Withholding tax is an amount withheld by the party making a payment to another (payee) and paid to the taxation authorities, depending on the nature of the product or service being paid for. Local WHT is often used to counteract tax evasion and tax avoidance whereas overseas WHT is often used to collect tax from payers within the boundries rather than payees who may be outside the boundries.
WHT tax is often applied to
- Dividends and Interest payments: Tax may be deducted at source from dividend payments, in addition to Corporation tax.
In India, tax is not withheld at source from dividends since tax is paid by company on the profits (excluding dividends) and hence dividend income is tax free in hands of payee.
UK has imposed a 20% withholding tax on distributions from Real Estate Investment
- Payroll payments to employees: In most countries, employers are required to deduct tax from salary.
- Contract and consultancy work payments: Payments to contractors, consultancy firms, realty business etc are subjected to tax deducted at source Withholding Tax is applied as a part of local regulatory requirement, to reduce the final payment made to the supplier.
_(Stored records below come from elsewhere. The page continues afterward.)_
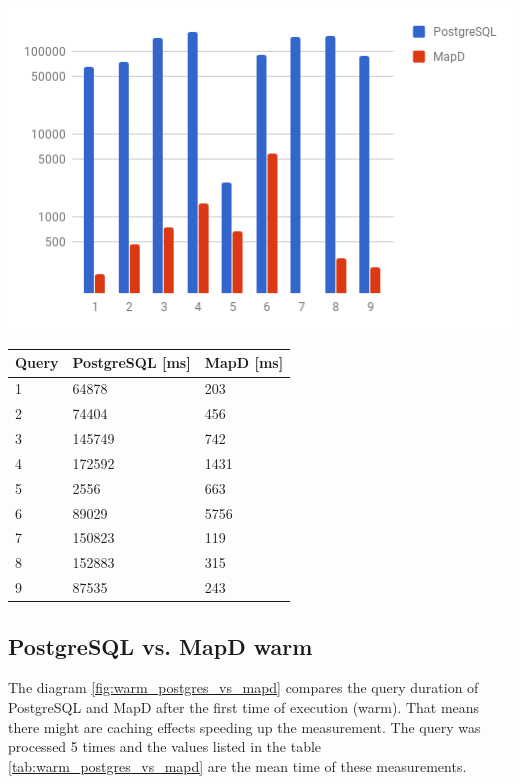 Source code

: \begin{minipage}{\textwidth}
  \begin{minipage}[b]{0.59\textwidth}
    \centering
     \includegraphics[width=1.0\textwidth,height=1.0\textheight,keepaspectratio]{images/cold_postgres_vs_mapd.png}
    \label{fig:cold_postgres_vs_mapd}
  \end{minipage}
  \hfill
  \begin{minipage}[b]{0.39\textwidth}
    \centering
  \begin{tabular}{ |p{1cm}|p{2cm}|p{2cm}| }
    \hline
    Query & PostgreSQL [ms] & MapD [ms] \\
    \hline
    1 & 64878 & 203 \\
    2 & 74404 & 456 \\
    3 & 145749 & 742 \\
    4 & 172592 & 1431 \\
    5 & 2556 & 663 \\
    6 & 89029 & 5756 \\
    7 & 150823 & 119 \\
    8 & 152883 & 315 \\
    9 & 87535 & 243 \\
    \hline
\end{tabular}
            \label{tab:cold_postgres_vs_mapd}
    \end{minipage}
 \end{minipage}

\newpage
\subsection{PostgreSQL vs. MapD warm}
The diagram \ref{fig:warm_postgres_vs_mapd} compares the query duration of PostgreSQL and MapD after the first time of execution (warm).
That means there might are caching effects speeding up the measurement.
The query was processed 5 times and the values listed in the table \ref{tab:warm_postgres_vs_mapd} are the mean time of these measurements.

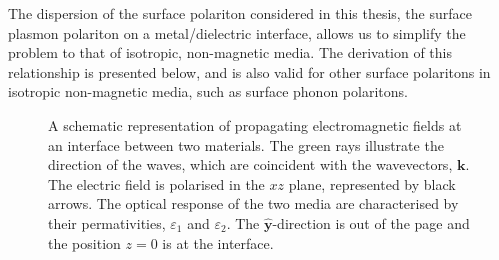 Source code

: The dispersion of the surface polariton considered in this thesis, the surface plasmon polariton on a metal/dielectric interface, allows us to simplify the problem to that of isotropic, non-magnetic media. The derivation of this relationship \cite{Raether1988} is presented below, and is also valid for other surface polaritons in isotropic non-magnetic media, such as surface phonon polaritons.

\begin{figure}[h]
\begin{center}

\end{center}
\caption[A schematic representation of propagating electromagnetic fields at an interface between two materials.]{\label{fig:planar-coords}A schematic representation of propagating electromagnetic fields at an interface between two materials. The green rays illustrate the direction of the waves, which are coincident with the wavevectors, \color{green}$\mathbf{k}$\color{black}. The electric field is polarised in the $xz$ plane, represented by black arrows. The optical response of the two media are characterised by their permativities, $\varepsilon_1$ and $\varepsilon_2$. The $\mathbf{\hat{y}}$-direction is out of the page and the position $z=0$ is at the interface. }
\end{figure}

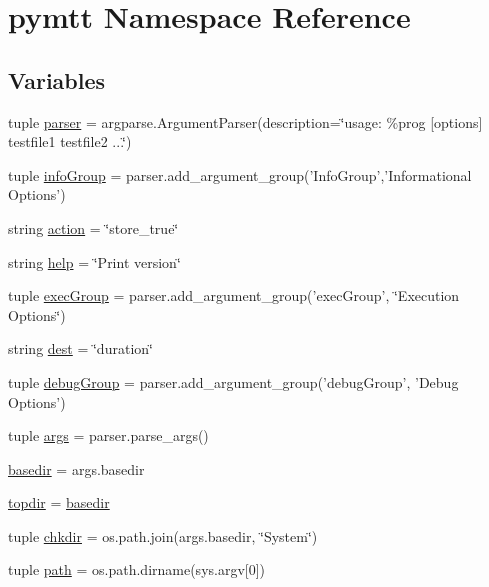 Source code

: \hypertarget{namespacepymtt}{\section{pymtt Namespace Reference}
\label{namespacepymtt}
}
\subsection*{Variables}
\begin{DoxyCompactItemize}
\item 
tuple \hyperlink{namespacepymtt_a95d54fdad48aac280be9d57cf81dee68}{parser} = argparse.\-Argument\-Parser(description=\char`\"{}usage\-: \%prog \mbox{[}options\mbox{]} testfile1 testfile2 ...\char`\"{})
\item 
tuple \hyperlink{namespacepymtt_a99ad2929ecc4e17f97670bed44f08c35}{info\-Group} = parser.\-add\-\_\-argument\-\_\-group('Info\-Group','Informational Options')
\item 
string \hyperlink{namespacepymtt_a5ee564a034624d925bb8dc823d11c522}{action} = \char`\"{}store\-\_\-true\char`\"{}
\item 
string \hyperlink{namespacepymtt_a21e88c39af91deb569da20633d245b09}{help} = \char`\"{}Print version\char`\"{}
\item 
tuple \hyperlink{namespacepymtt_a0f52dbd5d46583e466305a708dea64a1}{exec\-Group} = parser.\-add\-\_\-argument\-\_\-group('exec\-Group', \char`\"{}Execution Options\char`\"{})
\item 
string \hyperlink{namespacepymtt_a9ecea46ee6082edb9bbdd8393829e18e}{dest} = \char`\"{}duration\char`\"{}
\item 
tuple \hyperlink{namespacepymtt_af066a010075617c13a5595243ceb9041}{debug\-Group} = parser.\-add\-\_\-argument\-\_\-group('debug\-Group', 'Debug Options')
\item 
tuple \hyperlink{namespacepymtt_adec79fec8fbc6630a3a485916f342683}{args} = parser.\-parse\-\_\-args()
\item 
\hyperlink{namespacepymtt_a968aa7c33a2106380483390a0fa2a045}{basedir} = args.\-basedir
\item 
\hyperlink{namespacepymtt_ac564eaf8be3f93d5dd5703b3d919902b}{topdir} = \hyperlink{namespacepymtt_a968aa7c33a2106380483390a0fa2a045}{basedir}
\item 
tuple \hyperlink{namespacepymtt_a574a50dd90d5a2f46fcb0e27b43a7af9}{chkdir} = os.\-path.\-join(args.\-basedir, \char`\"{}System\char`\"{})
\item 
tuple \hyperlink{namespacepymtt_a79ea4ff472e24c5d543c6a30968b21e6}{path} = os.\-path.\-dirname(sys.\-argv\mbox{[}0\mbox{]})

\end{DoxyCompactItemize}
WHT is then paid to the local tax authority as per the local regulations.
Sometimes WHT is applied to cross country payment, based on country-to-country relations. At other times, it is applied on Invoices from all Foreign Suppliers, to boost local business or to make them subjected to local VAT, which otherwise would be applicable for local suppliers. In few
countries, WHT is applied also on certain types of local vendors as well (eg. consultants).